The May 2010 Daring Bakers’ challenge was hosted by Cat of Little Miss Cupcake. Cat challenged everyone to make a piece montée, or croquembouche, based on recipes from Peter Kump’s Baking School in Manhattan and Nick Malgieri.

Hello, it's that time of month again!
I was really really REALLY stoked  when I found out what this months challenge was. Been wanting to make a croquembouche for a couple of YEARS now, but never plucked up the kahoonas to try. Another upside to the Daring Bakers, I guess I'm a wee bit more Gryffindor than I thought I was. ;-)

Alright, for those who are out of the loop, a piece montée, or croquembouche is a tower of creampuffs held together by a glaze, usually chocolate or caramel. People in France traditionally make this instead of the usual wedding cake. A professional one is supposed to look like this :

Ok, so mine didn't quite turn out as a tower.
More like a lopsided molehill really.
I made only half the recipe, because there aren't too many people at home and there was NO WAY a full sized croquembouche  was going to be finished, especially considering that this dessert has to be served ASAP. I filled the cream puffs with a coffee pastry cream and for the glaze I used caramel. It looked really pretty up close, but was really difficult to eat. The caramel made it almost impossible to pick an individual cream puff off without either:
a) ripping it in half, OR
b) ripping its immediate downstairs neighbour in half.
I think my pastry cream was a bit too sweet too, would cut down the sugar next time I do this. The best part about making the piece montée was the caramel strands surrounding the cream puffs. Sure, I got burnt a couple of times (OUCH, by the way) but that didn't stop me from flicking sugar like mad all over the thing.
and on myself.
and the kitchen table.
and the floor.
and maybe a little on my kitchen scale.

All in all, I had fun with this challenge. It may have seemed overwhelming in the beginning, but once I broke it down, it was a relatively enjoyable task. Albeit a rather long one. It you'd like to try to make this ( and you should. It's one of those things everyone should try before we get sent off to that big bakery in the sky ) then the recipe and instructions are here on the Daring Kitchen website.
Also, try to check out the creations of the other Daring Bakers on the blogroll. There are some that'll blow your mind!
Till next time, Ciao!


May 4, 2010

The April 2010 Daring Bakers’ challenge was hosted by Esther of The Lilac Kitchen. She challenged everyone to make a traditional British pudding using, if possible, a very traditional British ingredient: suet.

Boy am I LATE huh?
*brushes dust off blog*
Sorry bout that folks, I couldn't find my pictures until 2 days ago (they were still in my camera). But all hiccups aside, atleast I'm FINALLY posting, right?

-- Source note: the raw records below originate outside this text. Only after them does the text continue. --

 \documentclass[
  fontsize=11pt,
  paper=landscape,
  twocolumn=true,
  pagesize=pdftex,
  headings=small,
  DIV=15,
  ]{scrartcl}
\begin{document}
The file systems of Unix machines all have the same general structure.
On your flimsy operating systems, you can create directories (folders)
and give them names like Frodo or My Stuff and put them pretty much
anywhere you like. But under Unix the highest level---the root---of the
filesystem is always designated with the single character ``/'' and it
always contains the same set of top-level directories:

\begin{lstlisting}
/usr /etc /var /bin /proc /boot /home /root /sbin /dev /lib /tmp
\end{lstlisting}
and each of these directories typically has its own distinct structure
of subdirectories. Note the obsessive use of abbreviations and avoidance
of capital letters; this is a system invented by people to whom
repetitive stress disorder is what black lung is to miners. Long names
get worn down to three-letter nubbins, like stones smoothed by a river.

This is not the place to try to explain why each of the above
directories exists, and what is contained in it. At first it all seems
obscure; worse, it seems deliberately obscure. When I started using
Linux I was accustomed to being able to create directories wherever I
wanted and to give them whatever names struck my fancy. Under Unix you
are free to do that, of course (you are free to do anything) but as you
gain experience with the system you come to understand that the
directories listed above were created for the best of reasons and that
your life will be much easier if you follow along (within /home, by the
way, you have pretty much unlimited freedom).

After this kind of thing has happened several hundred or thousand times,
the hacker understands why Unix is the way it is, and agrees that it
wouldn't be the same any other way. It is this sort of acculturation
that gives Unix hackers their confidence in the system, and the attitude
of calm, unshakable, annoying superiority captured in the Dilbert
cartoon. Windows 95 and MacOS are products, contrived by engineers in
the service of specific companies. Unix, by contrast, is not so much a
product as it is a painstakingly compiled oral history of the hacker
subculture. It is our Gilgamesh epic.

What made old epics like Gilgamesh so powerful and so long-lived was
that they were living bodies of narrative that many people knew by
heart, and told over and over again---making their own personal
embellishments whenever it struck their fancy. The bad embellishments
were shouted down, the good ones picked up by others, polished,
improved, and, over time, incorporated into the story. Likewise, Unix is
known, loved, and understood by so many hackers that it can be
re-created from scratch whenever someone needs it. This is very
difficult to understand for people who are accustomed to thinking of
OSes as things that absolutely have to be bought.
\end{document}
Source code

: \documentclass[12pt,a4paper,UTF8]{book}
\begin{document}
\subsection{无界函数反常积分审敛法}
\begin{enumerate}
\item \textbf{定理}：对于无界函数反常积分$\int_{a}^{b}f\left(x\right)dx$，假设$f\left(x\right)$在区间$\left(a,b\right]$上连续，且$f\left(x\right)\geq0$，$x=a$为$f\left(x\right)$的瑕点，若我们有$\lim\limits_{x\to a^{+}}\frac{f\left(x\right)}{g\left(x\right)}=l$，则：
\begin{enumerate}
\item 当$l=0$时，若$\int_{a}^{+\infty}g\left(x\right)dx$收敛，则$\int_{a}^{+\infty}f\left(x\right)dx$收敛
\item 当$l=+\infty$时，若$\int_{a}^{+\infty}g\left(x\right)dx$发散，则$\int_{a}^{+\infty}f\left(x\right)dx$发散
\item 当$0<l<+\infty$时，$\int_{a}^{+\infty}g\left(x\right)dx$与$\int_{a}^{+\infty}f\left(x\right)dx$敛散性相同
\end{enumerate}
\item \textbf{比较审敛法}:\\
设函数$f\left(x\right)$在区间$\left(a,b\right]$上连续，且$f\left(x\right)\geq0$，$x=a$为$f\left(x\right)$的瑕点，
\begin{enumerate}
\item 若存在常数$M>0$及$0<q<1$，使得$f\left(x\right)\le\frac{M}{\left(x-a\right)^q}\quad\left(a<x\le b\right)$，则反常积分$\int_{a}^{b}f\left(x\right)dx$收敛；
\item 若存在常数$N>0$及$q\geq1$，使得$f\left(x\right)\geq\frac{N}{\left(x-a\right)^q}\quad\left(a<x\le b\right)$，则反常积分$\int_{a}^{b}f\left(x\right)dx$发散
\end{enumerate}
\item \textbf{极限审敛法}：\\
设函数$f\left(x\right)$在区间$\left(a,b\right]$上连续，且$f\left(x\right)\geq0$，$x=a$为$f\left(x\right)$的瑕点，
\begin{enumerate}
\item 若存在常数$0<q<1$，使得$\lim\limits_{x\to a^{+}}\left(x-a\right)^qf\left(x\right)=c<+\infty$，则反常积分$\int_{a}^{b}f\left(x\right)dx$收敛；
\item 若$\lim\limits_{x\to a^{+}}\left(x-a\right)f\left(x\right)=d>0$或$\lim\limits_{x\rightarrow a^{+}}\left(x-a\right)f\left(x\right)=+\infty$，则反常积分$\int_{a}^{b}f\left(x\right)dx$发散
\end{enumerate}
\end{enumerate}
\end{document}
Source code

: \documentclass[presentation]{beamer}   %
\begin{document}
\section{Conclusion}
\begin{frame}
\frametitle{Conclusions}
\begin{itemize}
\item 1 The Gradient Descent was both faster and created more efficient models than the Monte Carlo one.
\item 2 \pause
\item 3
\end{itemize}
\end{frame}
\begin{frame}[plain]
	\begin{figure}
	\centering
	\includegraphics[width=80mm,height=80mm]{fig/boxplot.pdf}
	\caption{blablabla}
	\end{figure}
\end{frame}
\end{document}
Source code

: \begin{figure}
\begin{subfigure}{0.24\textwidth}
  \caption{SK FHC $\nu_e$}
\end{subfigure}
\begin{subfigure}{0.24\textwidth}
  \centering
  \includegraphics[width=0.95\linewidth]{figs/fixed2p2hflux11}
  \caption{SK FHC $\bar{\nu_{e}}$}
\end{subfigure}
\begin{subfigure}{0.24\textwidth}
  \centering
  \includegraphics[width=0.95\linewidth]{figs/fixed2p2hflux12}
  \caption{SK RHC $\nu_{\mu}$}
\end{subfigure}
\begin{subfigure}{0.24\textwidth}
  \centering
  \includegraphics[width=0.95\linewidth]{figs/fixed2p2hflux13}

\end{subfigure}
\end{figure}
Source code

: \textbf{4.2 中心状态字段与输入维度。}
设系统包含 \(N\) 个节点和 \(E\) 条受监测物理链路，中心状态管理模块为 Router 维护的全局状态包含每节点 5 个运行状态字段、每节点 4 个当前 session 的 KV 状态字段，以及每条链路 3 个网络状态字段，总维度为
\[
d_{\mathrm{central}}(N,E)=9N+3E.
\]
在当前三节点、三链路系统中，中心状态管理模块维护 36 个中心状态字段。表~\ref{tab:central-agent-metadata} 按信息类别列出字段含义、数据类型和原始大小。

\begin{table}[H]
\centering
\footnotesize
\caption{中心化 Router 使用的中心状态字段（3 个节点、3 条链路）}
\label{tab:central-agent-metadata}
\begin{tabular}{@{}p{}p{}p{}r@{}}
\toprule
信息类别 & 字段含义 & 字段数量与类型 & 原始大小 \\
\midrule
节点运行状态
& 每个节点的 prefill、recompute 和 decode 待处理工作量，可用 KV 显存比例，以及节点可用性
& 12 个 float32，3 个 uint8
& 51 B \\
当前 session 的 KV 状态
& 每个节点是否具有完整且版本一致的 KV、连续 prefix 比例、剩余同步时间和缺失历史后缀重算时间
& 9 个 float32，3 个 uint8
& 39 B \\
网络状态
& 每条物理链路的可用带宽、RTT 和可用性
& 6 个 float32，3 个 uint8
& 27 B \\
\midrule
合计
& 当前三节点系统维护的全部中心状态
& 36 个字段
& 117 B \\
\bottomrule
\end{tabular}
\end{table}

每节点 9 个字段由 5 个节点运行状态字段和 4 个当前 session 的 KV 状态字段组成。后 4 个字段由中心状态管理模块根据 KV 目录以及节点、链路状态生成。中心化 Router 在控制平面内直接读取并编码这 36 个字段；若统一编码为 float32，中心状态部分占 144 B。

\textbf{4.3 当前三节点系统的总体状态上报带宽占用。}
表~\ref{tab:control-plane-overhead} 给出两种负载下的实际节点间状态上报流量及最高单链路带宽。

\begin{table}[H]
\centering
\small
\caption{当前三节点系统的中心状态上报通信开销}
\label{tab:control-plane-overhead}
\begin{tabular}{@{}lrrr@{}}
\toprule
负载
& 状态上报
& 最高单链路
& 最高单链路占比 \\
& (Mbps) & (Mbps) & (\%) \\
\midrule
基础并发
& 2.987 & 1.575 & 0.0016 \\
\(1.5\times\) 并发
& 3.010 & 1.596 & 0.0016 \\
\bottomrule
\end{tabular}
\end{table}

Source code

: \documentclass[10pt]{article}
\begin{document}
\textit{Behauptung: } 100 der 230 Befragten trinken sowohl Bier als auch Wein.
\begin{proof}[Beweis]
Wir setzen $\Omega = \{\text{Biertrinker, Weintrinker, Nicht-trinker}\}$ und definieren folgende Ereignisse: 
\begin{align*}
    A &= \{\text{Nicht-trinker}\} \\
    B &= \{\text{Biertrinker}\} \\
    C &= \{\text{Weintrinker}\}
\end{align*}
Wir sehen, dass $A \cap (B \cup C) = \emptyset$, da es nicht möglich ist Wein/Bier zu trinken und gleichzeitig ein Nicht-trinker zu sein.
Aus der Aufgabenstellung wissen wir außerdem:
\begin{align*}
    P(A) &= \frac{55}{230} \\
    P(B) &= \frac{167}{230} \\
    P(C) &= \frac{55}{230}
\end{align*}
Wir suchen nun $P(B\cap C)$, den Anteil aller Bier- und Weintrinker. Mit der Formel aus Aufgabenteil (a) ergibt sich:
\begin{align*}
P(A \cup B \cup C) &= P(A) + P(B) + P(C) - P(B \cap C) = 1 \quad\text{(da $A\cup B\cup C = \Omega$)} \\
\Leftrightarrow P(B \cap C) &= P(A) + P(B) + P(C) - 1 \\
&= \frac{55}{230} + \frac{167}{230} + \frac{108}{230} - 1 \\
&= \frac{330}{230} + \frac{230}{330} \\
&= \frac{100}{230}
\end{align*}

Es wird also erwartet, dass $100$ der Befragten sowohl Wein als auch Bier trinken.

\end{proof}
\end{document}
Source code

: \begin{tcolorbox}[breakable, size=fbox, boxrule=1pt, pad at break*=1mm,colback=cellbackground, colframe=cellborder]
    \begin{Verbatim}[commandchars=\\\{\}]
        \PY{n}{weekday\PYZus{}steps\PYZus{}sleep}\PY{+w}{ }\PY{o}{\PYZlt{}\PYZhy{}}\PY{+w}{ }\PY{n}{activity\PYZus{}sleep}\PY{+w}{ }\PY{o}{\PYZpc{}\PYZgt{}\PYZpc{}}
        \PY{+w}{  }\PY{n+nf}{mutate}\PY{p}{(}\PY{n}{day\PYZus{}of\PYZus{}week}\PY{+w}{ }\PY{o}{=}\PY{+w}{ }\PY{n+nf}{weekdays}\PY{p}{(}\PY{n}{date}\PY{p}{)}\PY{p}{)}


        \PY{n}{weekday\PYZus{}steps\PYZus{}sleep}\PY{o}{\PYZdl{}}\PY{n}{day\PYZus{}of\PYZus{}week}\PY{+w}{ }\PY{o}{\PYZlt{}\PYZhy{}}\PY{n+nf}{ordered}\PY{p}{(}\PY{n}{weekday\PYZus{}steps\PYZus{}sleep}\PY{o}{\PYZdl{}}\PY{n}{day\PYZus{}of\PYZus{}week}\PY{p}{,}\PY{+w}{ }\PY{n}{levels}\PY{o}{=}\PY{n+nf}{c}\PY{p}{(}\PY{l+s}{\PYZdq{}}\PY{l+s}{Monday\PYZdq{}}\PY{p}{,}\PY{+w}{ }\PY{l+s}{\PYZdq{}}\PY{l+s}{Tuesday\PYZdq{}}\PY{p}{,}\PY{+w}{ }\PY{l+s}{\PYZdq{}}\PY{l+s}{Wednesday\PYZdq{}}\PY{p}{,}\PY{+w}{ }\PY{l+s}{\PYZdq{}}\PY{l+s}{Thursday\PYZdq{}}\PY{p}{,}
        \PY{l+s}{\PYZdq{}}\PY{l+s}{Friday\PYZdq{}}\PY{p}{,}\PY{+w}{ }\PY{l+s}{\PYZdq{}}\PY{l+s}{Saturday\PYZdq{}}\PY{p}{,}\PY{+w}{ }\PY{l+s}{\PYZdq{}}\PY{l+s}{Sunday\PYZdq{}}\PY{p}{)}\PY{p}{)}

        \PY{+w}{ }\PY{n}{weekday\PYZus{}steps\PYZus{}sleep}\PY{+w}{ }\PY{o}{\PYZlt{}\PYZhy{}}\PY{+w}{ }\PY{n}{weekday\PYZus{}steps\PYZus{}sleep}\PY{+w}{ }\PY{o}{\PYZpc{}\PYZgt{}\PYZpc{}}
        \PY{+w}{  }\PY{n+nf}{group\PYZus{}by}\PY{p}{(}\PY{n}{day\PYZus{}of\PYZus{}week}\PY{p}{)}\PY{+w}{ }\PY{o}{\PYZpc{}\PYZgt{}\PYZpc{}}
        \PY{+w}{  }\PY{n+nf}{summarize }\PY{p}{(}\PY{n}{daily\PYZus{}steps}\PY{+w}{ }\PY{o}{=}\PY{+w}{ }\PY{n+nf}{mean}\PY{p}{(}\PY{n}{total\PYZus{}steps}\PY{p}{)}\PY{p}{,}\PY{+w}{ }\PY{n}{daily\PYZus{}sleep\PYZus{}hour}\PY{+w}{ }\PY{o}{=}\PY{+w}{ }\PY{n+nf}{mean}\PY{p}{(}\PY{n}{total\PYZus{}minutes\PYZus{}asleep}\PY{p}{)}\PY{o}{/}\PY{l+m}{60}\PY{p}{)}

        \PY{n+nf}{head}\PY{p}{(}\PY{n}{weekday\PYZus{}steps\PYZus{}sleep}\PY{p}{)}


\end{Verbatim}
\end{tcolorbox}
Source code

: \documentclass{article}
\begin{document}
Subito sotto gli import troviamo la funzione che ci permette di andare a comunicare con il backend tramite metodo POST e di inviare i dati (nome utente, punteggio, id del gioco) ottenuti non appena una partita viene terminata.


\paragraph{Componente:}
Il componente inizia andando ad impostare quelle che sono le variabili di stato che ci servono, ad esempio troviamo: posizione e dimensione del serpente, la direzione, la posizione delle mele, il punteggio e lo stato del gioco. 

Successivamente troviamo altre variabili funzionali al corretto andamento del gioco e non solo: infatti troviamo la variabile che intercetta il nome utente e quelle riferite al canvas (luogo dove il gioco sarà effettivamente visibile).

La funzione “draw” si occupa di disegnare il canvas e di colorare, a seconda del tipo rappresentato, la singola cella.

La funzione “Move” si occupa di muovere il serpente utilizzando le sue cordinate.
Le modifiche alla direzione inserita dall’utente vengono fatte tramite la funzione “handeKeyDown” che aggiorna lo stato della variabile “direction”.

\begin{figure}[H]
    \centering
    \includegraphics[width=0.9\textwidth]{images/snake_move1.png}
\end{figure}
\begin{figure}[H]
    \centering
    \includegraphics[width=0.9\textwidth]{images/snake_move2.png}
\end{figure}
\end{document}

So, let's get started.  Steamed English Pudding. This is going to be quite a short post, cause I don't really have much to say about it. The challenge was easy enough but quite frankly we weren't too nuts about it, infact the pudding was still sitting in the fridge 3 weeks after I made it. It tasted a bit odd really, but then again that's probably the recipes fault. I did like steaming the pudding, it came out nice and moist and a little spongy too. wasn't too hard to do either, but that's probably cause I have an actual steamer. I used chinese bowls to steam the sponges in, so they came out in really cute domes. As for using suet, the only one I could find was made from beef and due to religious issues, that's a bit of a no no for me. I used shortening instead. Also, for the fruit I threw in a little something special. For the past 4 months, I've had a container of fruitsoaking in brandy in my fridge. And when I say soaking, I mean SOAKING. I don't even remember what fruit I have in there anymore, but I do know it smells strong. Funnily enough, the pudding didn't taste very alcohol-ly when it was done. I served the cooked pudding with custard sauce on top. On the whole, a very -meh- tasting challenge. I will do it again, but I'll be wanting a different recipe to use. I have NO IDEA where this one came from ( I was searching and printing out a lot, OK?), Heck, I don't even remember what it's CALLED. So if anyone DOES know, just give me a shout. :-)
~ 90g self raising flour
~ pinch of salt
~ 90g breadcrumbs
~ 90g shreaded suet (again, I used shortening)
~ 90g raisins
~ 160g currants
~ 30g candied peel
~ 60g brown sugar
~ 1 egg
~ 6tbsp milk

Mix everything together, divide into molds and steam for 1 and a 1/2 - 2 hours. (OMG this has got to be the SHORTEST set of instructions I've EVER written on this blog.)